What the task asks | Once the line containing "the convolution operation." has been written out, stop; until then, restate each line of the entries below word for word from the first.

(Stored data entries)
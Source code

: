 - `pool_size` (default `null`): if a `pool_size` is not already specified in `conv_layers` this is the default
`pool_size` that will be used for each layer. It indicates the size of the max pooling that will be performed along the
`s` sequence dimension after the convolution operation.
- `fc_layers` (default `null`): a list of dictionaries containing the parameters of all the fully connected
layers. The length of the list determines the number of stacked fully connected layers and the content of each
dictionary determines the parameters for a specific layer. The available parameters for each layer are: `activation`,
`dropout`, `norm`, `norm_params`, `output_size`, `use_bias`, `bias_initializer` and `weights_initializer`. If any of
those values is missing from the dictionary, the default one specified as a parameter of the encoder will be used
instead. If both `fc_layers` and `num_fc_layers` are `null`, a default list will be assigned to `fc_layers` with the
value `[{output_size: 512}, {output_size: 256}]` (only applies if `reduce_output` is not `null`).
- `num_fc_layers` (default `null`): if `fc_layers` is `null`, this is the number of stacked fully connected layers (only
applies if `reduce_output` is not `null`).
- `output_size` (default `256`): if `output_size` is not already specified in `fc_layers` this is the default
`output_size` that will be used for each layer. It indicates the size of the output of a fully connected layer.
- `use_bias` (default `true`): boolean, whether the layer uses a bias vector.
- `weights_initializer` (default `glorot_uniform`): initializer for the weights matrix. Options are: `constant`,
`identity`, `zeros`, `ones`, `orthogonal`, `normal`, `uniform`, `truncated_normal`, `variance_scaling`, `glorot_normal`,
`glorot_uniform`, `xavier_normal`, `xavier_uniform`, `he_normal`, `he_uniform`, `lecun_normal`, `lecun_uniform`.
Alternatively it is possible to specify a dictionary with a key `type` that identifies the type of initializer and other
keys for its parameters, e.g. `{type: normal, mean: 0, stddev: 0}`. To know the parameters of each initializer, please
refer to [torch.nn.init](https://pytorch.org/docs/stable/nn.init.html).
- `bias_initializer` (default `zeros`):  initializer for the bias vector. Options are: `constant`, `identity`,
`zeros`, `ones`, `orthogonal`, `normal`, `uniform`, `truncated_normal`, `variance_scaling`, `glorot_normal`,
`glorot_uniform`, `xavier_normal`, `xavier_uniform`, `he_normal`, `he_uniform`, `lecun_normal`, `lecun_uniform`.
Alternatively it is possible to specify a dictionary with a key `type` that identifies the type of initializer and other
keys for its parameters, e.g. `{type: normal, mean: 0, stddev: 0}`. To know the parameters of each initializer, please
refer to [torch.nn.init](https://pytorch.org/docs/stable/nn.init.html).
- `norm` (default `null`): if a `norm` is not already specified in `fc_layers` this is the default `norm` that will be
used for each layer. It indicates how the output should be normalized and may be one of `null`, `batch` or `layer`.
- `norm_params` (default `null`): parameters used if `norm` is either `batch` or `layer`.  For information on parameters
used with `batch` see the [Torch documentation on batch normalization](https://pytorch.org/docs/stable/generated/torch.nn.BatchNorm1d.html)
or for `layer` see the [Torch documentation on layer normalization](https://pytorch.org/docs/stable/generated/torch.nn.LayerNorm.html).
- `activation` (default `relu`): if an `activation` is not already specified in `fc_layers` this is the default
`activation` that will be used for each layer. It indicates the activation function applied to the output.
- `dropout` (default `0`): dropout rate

Your response |
Source code

: - `pool_size` (default `null`): if a `pool_size` is not already specified in `conv_layers` this is the default
`pool_size` that will be used for each layer. It indicates the size of the max pooling that will be performed along the
`s` sequence dimension after the convolution operation.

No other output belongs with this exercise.